LOL because I _magically _keep two connections in my house.... no to that one, sorry, it's kind of a silly suggestion.  Different browser yields nothing.  My connection brings up every other page I can fathom bringing up, so I'm kind of iffy on scapegoating my connection.


----------



## lzeringue (Jul 24, 2010)

OH um.  Yeah, but read-only would mean I can you know, read.  I can't do anything.  Timeout after timeout after timeout.


----------



## Taralack (Jul 24, 2010)

Go to a friend's house? Go to a place that has free wireless? Use the internet from a public library or at school?


----------



## lzeringue (Jul 24, 2010)

That's kind of an extreme reaction at 7:30 in the AM, over a website I use for entertainment purposes.  >_>


----------



## Taralack (Jul 24, 2010)

Hey, you asked.


----------



## Willow (Jul 24, 2010)

Mine's been working just fine since the crash. Maybe it's just your connection or something.


----------



## Armaetus (Jul 24, 2010)

You need alternative AM hour entertainment whenever FA is down/upgraded.


----------



## Irreverent (Jul 24, 2010)

lzeringue said:


> LOL because I _magically _keep two connections in my house.... no to that one, sorry, it's kind of a silly suggestion.  Different browser yields nothing.  My connection brings up every other page I can fathom bringing up, so I'm kind of iffy on scapegoating my connection.


 
Clear your browser's cached and cookies, close browser, reboot.


----------



## reian (Jul 24, 2010)

lzeringue said:


> LOL because I _magically _keep two connections in my house.... no to that one, sorry, it's kind of a silly suggestion.  Different browser yields nothing.  My connection brings up every other page I can fathom bringing up, so I'm kind of iffy on scapegoating my connection.

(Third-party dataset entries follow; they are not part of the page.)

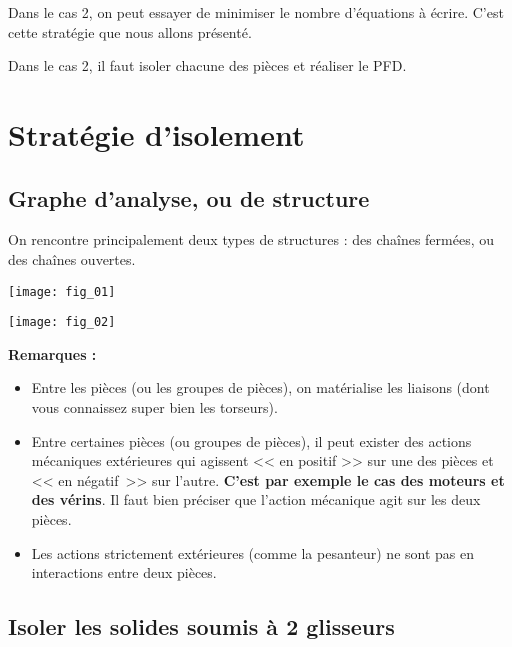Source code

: Dans le cas 2, on peut essayer de minimiser le nombre d'équations à écrire. C'est cette stratégie que nous allons présenté.

Dans le cas 2, il faut isoler chacune des pièces et réaliser le PFD. 




\section{Stratégie d'isolement}

\subsection{Graphe d'analyse, ou de structure}

On rencontre principalement deux types de structures : des chaînes fermées, ou des chaînes ouvertes.

\begin{figure*}[!ht]
\begin{minipage}[c]{.4\linewidth}
\begin{center}
\texttt{[image: fig\_01]}
\end{center}
\end{minipage}
\hfill
\begin{minipage}[c]{.55\linewidth}
\begin{center}
\texttt{[image: fig\_02]}
\end{center}
\end{minipage}
\end{figure*}

\textbf{Remarques :}
\begin{itemize}
\item Entre les pièces (ou les groupes de pièces), on matérialise les liaisons (dont vous connaissez super bien les torseurs).
\item Entre certaines pièces (ou groupes de pièces), il peut exister des actions mécaniques extérieures qui agissent << en positif >> sur une des pièces et << en négatif~>> sur l'autre. \textbf{C'est par exemple le cas des moteurs et des vérins}. Il faut bien préciser que l'action mécanique agit sur les deux pièces.
\item Les actions strictement extérieures (comme la pesanteur) ne sont pas en interactions entre deux pièces.
\end{itemize}


\subsection{Isoler les solides soumis à 2 glisseurs}

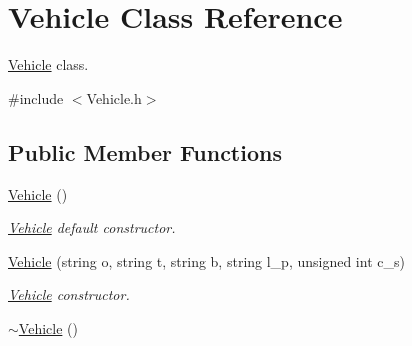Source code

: \hypertarget{class_vehicle}{\section{Vehicle Class Reference}
\label{class_vehicle}
}


\hyperlink{class_vehicle}{Vehicle} class.  




{\ttfamily \#include $<$Vehicle.\+h$>$}

\subsection*{Public Member Functions}
\begin{DoxyCompactItemize}
\item 
\hypertarget{class_vehicle_abaad8187d9f2ede4fb8ea18de0a6764c}{\hyperlink{class_vehicle_abaad8187d9f2ede4fb8ea18de0a6764c}{Vehicle} ()}\label{class_vehicle_abaad8187d9f2ede4fb8ea18de0a6764c}

\begin{DoxyCompactList}\small\item\em \hyperlink{class_vehicle}{Vehicle} default constructor. \end{DoxyCompactList}\item 
\hyperlink{class_vehicle_a95edd9343b3e76eade8df5a44be799e5}{Vehicle} (string o, string t, string b, string l\+\_\+p, unsigned int c\+\_\+s)
\begin{DoxyCompactList}\small\item\em \hyperlink{class_vehicle}{Vehicle} constructor. \end{DoxyCompactList}\item 
\hypertarget{class_vehicle_a61ab140c755b8e0e824d54117cf4546f}{\hyperlink{class_vehicle_a61ab140c755b8e0e824d54117cf4546f}{$\sim$\+Vehicle} ()}\label{class_vehicle_a61ab140c755b8e0e824d54117cf4546f}


\end{DoxyCompactItemize}
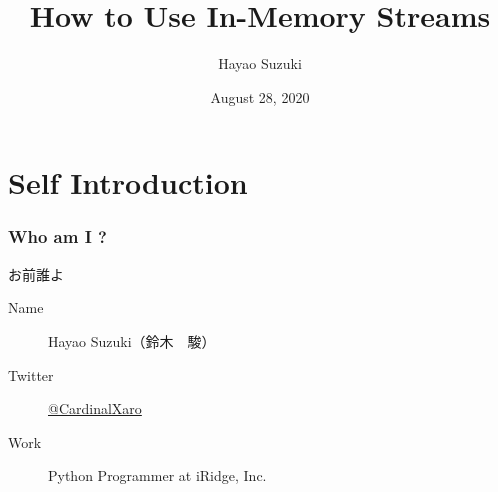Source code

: \documentclass[dvipdfmx,12pt,notheorems]{beamer}
\title{How to Use In-Memory Streams}
\author[Hayao]{Hayao Suzuki}
\institute[PyCon JP 2020]{PyCon JP 2020}
\date{August 28, 2020}
\theoremstyle{definition}
\begin{document}
\begin{frame}[plain]\frametitle{}
\titlepage %
\end{frame}

\section{Self Introduction}

\begin{frame}\frametitle{Who am I ?}

\begin{block}{お前誰よ}
\begin{description}
\item[Name] Hayao Suzuki（鈴木　駿）
\item[Twitter] \href{https://twitter.com/CardinalXaro}{@CardinalXaro}
\item[Work] Python Programmer at iRidge, Inc.
\end{description}
\end{block}

\end{frame}


%
%
%
\end{document}
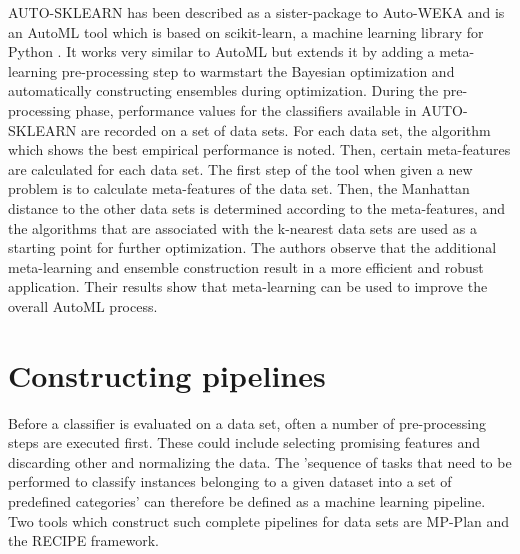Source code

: AUTO-SKLEARN has been described as a sister-package to Auto-WEKA and is an AutoML tool which is based on scikit-learn, a machine learning library for Python \cite{feurer2015efficient}. It works very similar to AutoML but extends it by adding a meta-learning pre-processing step to warmstart the Bayesian optimization and automatically constructing ensembles during optimization. During the pre-processing phase, performance values for the classifiers available in AUTO-SKLEARN are recorded on a set of data sets. For each data set, the algorithm which shows the best empirical performance is noted. Then, certain meta-features are calculated for each data set. The first step of the tool when given a new problem is to calculate meta-features of the data set. Then, the Manhattan distance to the other data sets is determined according to the meta-features, and the algorithms that are associated with the k-nearest data sets are used as a starting point for further optimization. The authors observe that the additional meta-learning and ensemble construction result in a more efficient and robust application. Their results show that meta-learning can be used to improve the overall AutoML process.\\

\section{Constructing pipelines}
Before a classifier is evaluated on a data set, often a number of pre-processing steps are executed first. These could include selecting promising features and discarding other and normalizing the data. The 'sequence of tasks that need to be performed to classify instances belonging to a given dataset into a set of predefined categories' \cite{DBLP:conf/eurogp/SaPOP17} can therefore be defined as a machine learning pipeline. Two tools which construct such complete pipelines for data sets are MP-Plan and the RECIPE framework.

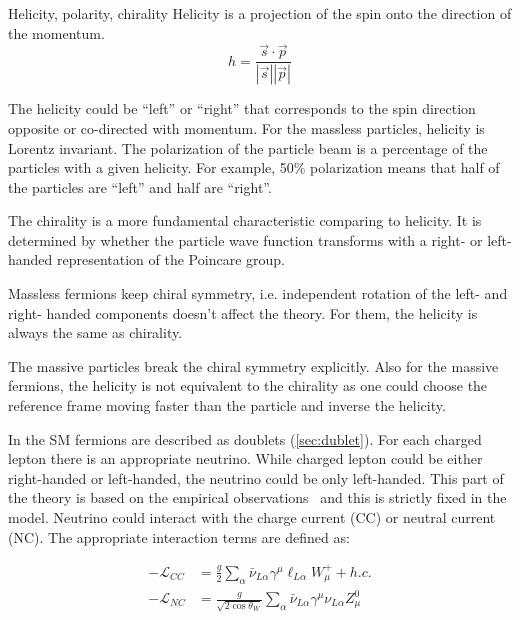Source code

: \documentclass[../main.tex]{subfiles}
\begin{document}
\begin{bclogo}[couleur=blue!2, arrondi=0.1, logo=\bcinfo, nobreak=true]{Helicity, polarity, chirality}
Helicity is a projection of the spin onto the direction of the momentum.
\begin{equation}
h=\frac{\vec{s}\cdot\vec{p}}{\left|\vec{s}\right|\left|\vec{p}\right|}
\end{equation}

The helicity could be ``left'' or ``right'' that corresponds to the spin direction opposite or co-directed with momentum. For the massless particles, helicity is Lorentz invariant. The polarization of the particle beam is a percentage of the particles with a given helicity. For example, 50\% polarization means that half of the particles are ``left'' and half are ``right''.

The chirality is a more fundamental characteristic comparing to helicity. It is determined by whether the particle wave function transforms with a right- or left-handed representation of the Poincare group.

Massless fermions keep chiral symmetry, i.e. independent rotation of the left- and right- handed components doesn't affect the theory. For them, the helicity is always the same as chirality.

The massive particles break the chiral symmetry explicitly. Also for the massive fermions, the helicity is not equivalent to the chirality as one could choose the reference frame moving faster than the particle and inverse the helicity.
\end{bclogo}

In the SM fermions are described as doublets (\autoref{sec:dublet}). For each charged lepton there is an appropriate neutrino. While charged lepton could be either right-handed or left-handed, the neutrino could be only left-handed. This part of the theory is based on the empirical observations~\cite{Goldhaber1958} and this is strictly fixed in the model. Neutrino could interact with the charge current (CC) or neutral current (NC). The appropriate interaction terms are defined as:

\begin{align}
-\mathcal{L}_{CC}&=\frac{g}{2}\sum_\alpha\bar{\nu}_{L\alpha}\gamma^\mu\ell_{L\alpha}W^+_\mu+h.c. \\ \nonumber
-\mathcal{L}_{NC}&=\frac{g}{\sqrt{2\cos{\theta_W}}}\sum_\alpha\bar{\nu}_{L\alpha}\gamma^\mu\nu_{L\alpha}Z^0_\mu
\end{align}
\end{document}
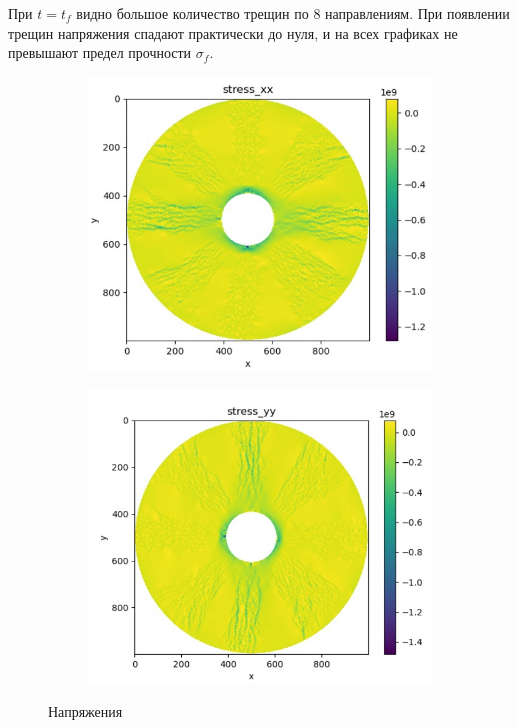 \documentclass[12pt, a4paper]{article}
\begin{document}
При $t=t_f$ видно большое количество трещин по 8 направлениям. При появлении трещин напряжения спадают практически до нуля, и на всех графиках не превышают предел прочности $\sigma_f$.
 \begin{figure}[H]
	\centering
	\begin{subfigure}[H]{0.38\textwidth}
		\includegraphics[width=\textwidth]{stressx_tf}
	\end{subfigure}
	\qquad\qquad
	\begin{subfigure}[H]{0.38\textwidth}
		\includegraphics[width=\textwidth]{stressy_tf}
	\end{subfigure}	
	\caption{Напряжения}
\end{figure}	
	
\end{document}
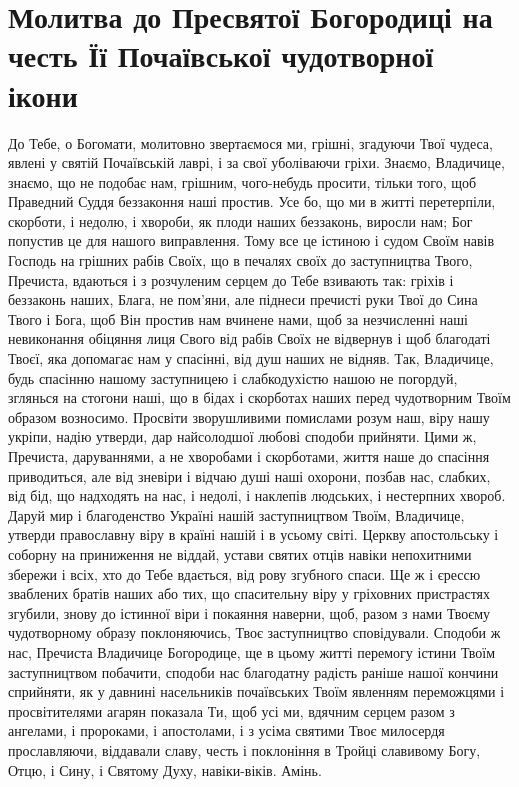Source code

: \documentclass[chapters.tex]{subfiles}
\begin{document}
\section{Молитва до Пресвятої Богородиці на честь Її Почаївської чудотворної ікони}
До Тебе, о Богомати, молитовно звертаємося ми, грішні, згадуючи Твої чудеса, явлені у святій Почаївській лаврі, і за свої уболіваючи гріхи. Знаємо, Владичице, знаємо, що не подобає нам, грішним, чого-небудь просити, тільки того, щоб Праведний Суддя беззаконня наші простив. Усе бо, що ми в житті перетерпіли, скорботи, і недолю, і хвороби, як плоди наших беззаконь, виросли нам; Бог попустив це для нашого виправлення. Тому все це істиною і судом Своїм навів Господь на грішних рабів Своїх, що в печалях своїх до заступництва Твого, Пречиста, вдаються і з розчуленим серцем до Тебе взивають так: гріхів і беззаконь наших, Блага, не пом’яни, але піднеси пречисті руки Твої до Сина Твого і Бога, щоб Він простив нам вчинене нами, щоб за незчисленні наші невиконання обіцяння лиця Свого від рабів Своїх не відвернув і щоб благодаті Твоєї, яка допомагає нам у спасінні, від душ наших не відняв. Так, Владичице, будь спасінню нашому заступницею і слабкодухістю нашою не погордуй, зглянься на стогони наші, що в бідах і скорботах наших перед чудотворним Твоїм образом возносимо. Просвіти зворушливими помислами розум наш, віру нашу укріпи, надію утверди, дар найсолодшої любові сподоби прийняти. Цими ж, Пречиста, даруваннями, а не хворобами і скорботами, життя наше до спасіння приводиться, але від зневіри і відчаю душі наші охорони, позбав нас, слабких, від бід, що надходять на нас, і недолі, і наклепів людських, і нестерпних хвороб. Даруй мир і благоденство Україні нашій заступництвом Твоїм, Владичице, утверди православну віру в країні нашій і в усьому світі. Церкву апостольську і соборну на приниження не віддай, устави святих отців навіки непохитними збережи і всіх, хто до Тебе вдається, від рову згубного спаси. Ще ж і єрессю зваблених братів наших або тих, що спасительну віру у гріховних пристрастях згубили, знову до істинної віри і покаяння наверни, щоб, разом з нами Твоєму чудотворному образу поклоняючись, Твоє заступництво сповідували. Сподоби ж нас, Пречиста Владичице Богородице, ще в цьому житті перемогу істини Твоїм заступництвом побачити, сподоби нас благодатну радість раніше нашої кончини сприйняти, як у давнині насельників почаївських Твоїм явленням переможцями і просвітителями агарян показала Ти, щоб усі ми, вдячним серцем разом з ангелами, і пророками, і апостолами, і з усіма святими Твоє милосердя прославляючи, віддавали славу, честь і поклоніння в Тройці славивому Богу, Отцю, і Сину, і Святому Духу, навіки-віків. Амінь.
\end{document}

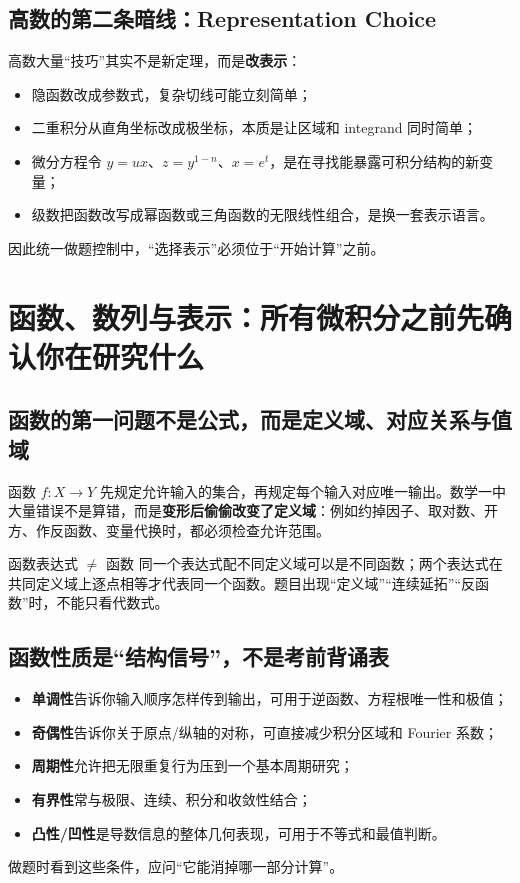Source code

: \documentclass[11pt,a4paper,openany]{ctexbook}
\newcommand{\key}[1]{\textbf{\color{deep}#1}}
\begin{document}
\section{高数的第二条暗线：Representation Choice}
高数大量“技巧”其实不是新定理，而是\key{改表示}：
\begin{itemize}
  \item 隐函数改成参数式，复杂切线可能立刻简单；
  \item 二重积分从直角坐标改成极坐标，本质是让区域和 integrand 同时简单；
  \item 微分方程令 $y=ux$、$z=y^{1-n}$、$x=e^t$，是在寻找能暴露可积分结构的新变量；
  \item 级数把函数改写成幂函数或三角函数的无限线性组合，是换一套表示语言。
\end{itemize}
因此统一做题控制中，“选择表示”必须位于“开始计算”之前。

\chapter{函数、数列与表示：所有微积分之前先确认你在研究什么}

\section{函数的第一问题不是公式，而是定义域、对应关系与值域}
函数 $f:X\to Y$ 先规定允许输入的集合，再规定每个输入对应唯一输出。数学一中大量错误不是算错，而是\key{变形后偷偷改变了定义域}：例如约掉因子、取对数、开方、作反函数、变量代换时，都必须检查允许范围。

\begin{boundarybox}{函数表达式 $\neq$ 函数}
同一个表达式配不同定义域可以是不同函数；两个表达式在共同定义域上逐点相等才代表同一个函数。题目出现“定义域”“连续延拓”“反函数”时，不能只看代数式。
\end{boundarybox}

\section{函数性质是“结构信号”，不是考前背诵表}
\begin{itemize}
  \item \key{单调性}告诉你输入顺序怎样传到输出，可用于逆函数、方程根唯一性和极值；
  \item \key{奇偶性}告诉你关于原点/纵轴的对称，可直接减少积分区域和 Fourier 系数；
  \item \key{周期性}允许把无限重复行为压到一个基本周期研究；
  \item \key{有界性}常与极限、连续、积分和收敛性结合；
  \item \key{凸性/凹性}是导数信息的整体几何表现，可用于不等式和最值判断。
\end{itemize}
做题时看到这些条件，应问“它能消掉哪一部分计算”。
\end{document}
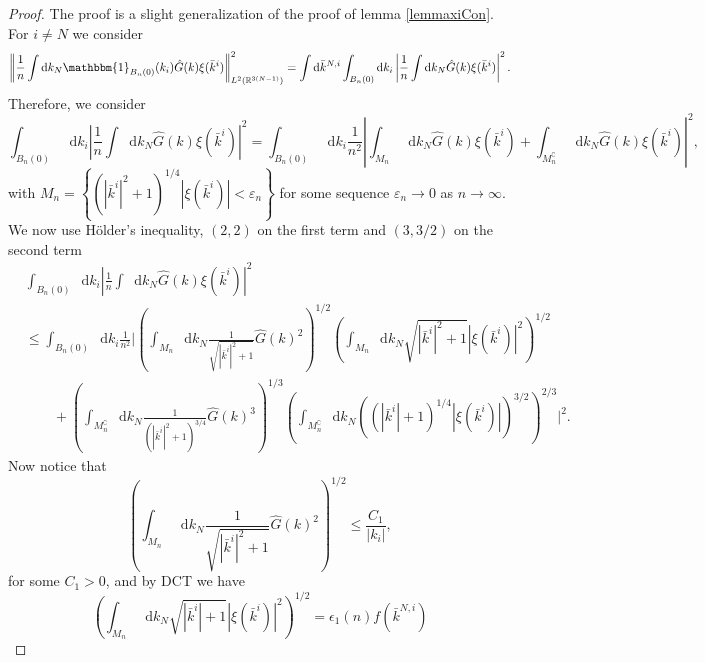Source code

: \documentclass[a4paper,11pt]{article}
\newcommand{\norm}[1]{\left\lVert #1 \right\rVert}
\newcommand{\abs}[1]{\left\lvert #1 \right\rvert}
\newcommand*\diff{\mathop{}\!\mathrm{d}}
\newcommand{\R}{\mathbb{R}}
\numberwithin{equation}{section}
\begin{document}
\begin{proof}
	The proof is a slight generalization of the proof of lemma \ref{lemmaxiCon}. For $ i\neq N $ we consider\begin{equation}
	\begin{aligned}
	\norm{\frac{1}{n}\int \diff k_N \mathbbm{1}_{B_n(0)}(k_i)\hat{G}(k)\xi(\bar{k}^i)}^2_{L^{2}(\R^{3(N-1)})}=\int\diff\bar{k}^{N,i}\int_{B_n(0)}\diff k_i\left\lvert\frac{1}{n}\int \diff k_N\hat{G}(k)\xi(\bar{k}^i)\right\rvert^2.
	\end{aligned}
	\end{equation}
	Therefore, we consider\begin{equation}
	\int_{B_n(0)}\diff k_i\left\lvert\frac{1}{n}\int \diff k_N\hat{G}(k)\xi(\bar{k}^i)\right\rvert^2=\int_{B_n(0)}\diff k_i\frac{1}{n^2}\left\lvert\int_{M_n} \diff k_N\hat{G}(k)\xi(\bar{k}^i)+\int_{M_n^\complement} \diff k_N\hat{G}(k)\xi(\bar{k}^i)\right\rvert^2,
	\end{equation}
	with $ M_n=\left\{\left(\abs{\bar{k}^i}^2+1\right)^{1/4}\abs{\xi(\bar{k}^i)}<\varepsilon_n\right\} $ for some sequence $ \varepsilon_n\to0 $ as $ n\to\infty $. We now use H\"older's inequality, $ (2,2) $ on the first term and $ (3,3/2) $ on the second term
	\begin{equation}
	\begin{aligned}
	&\int_{B_n(0)}\diff k_i\left\lvert\frac{1}{n}\int \diff k_N\hat{G}(k)\xi(\bar{k}^i)\right\rvert^2\\&\leq\int_{B_n(0)}\diff k_i\frac{1}{n^2}\Bigg\lvert\left(\int_{M_n} \diff k_N\frac{1}{\sqrt{\abs{\bar{k}^i}^2+1}}\hat{G}(k)^2\right)^{1/2}\left(\int_{M_n}\diff k_N\sqrt{\abs{\bar{k}^i}^2+1}\abs{\xi(\bar{k}^i)}^2\right)^{1/2}\\&\qquad
	+\left(\int_{M_n^\complement} \diff k_N\frac{1}{\left(\abs{\bar{k}^i}^2+1\right)^{3/4}}\hat{G}(k)^3\right)^{1/3}\left(\int_{M_n^\complement} \diff k_N\left(\left(\abs{\bar{k}^i}+1\right)^{1/4}\abs{\xi(\bar{k}^i)}\right)^{3/2}\right)^{2/3}\Bigg\rvert^2.
		\end{aligned}
	\end{equation}
	Now notice that \begin{equation}
	\left(\int_{M_n} \diff k_N\frac{1}{\sqrt{\abs{\bar{k}^i}^2+1}}\hat{G}(k)^2\right)^{1/2}\leq \frac{C_1}{\abs{k_i}},
	\end{equation}
	for some $ C_1>0 $, and by DCT we have \begin{equation}
	\left(\int_{M_n}\diff k_N\sqrt{\abs{\bar{k}^i}+1}\abs{\xi(\bar{k}^i)}^2\right)^{1/2}=\epsilon_1(n)f(\bar{k}^{N,i})

\end{equation}
\end{proof}
\end{document}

Don't be so rude when people are trying to help you...trying a different connect can help.  I sometime have this problem when I'm on my University's network, but it is fine when I'm at home.  And browsers can be funny like that...If you are using firefox, just for shits and giggles and for the sake of following advice you are given, try Chrome or whatever you may have.


----------



## ADF (Jul 24, 2010)

Who else thinks this being stuck as the most recent submission, with lots of bored FA users, is going to lead to trolling?


----------



## CaptainCool (Jul 24, 2010)

ADF said:


> Who else thinks this being stuck as the most recent submission, with lots of bored FA users, is going to lead to trolling?


 
true... i gotta say though, it was the perfect timing for that kind of attention whoring^^


----------



## ADF (Jul 24, 2010)

CaptainCool said:


> true... i gotta say though, it was the perfect timing for that kind of attention whoring^^


 
1452 views, people stuck on the first page are getting some attention


----------



## DragonLover17 (Jul 24, 2010)

If its read only mode why cant i see my private messages, why cant i read them?


----------



## Nyloc (Jul 24, 2010)

I reckon it's all a big conspiracy, clearly the individual seeking attention has sabotaged/bribed FA in some way to ensure the maximum amount of exposure.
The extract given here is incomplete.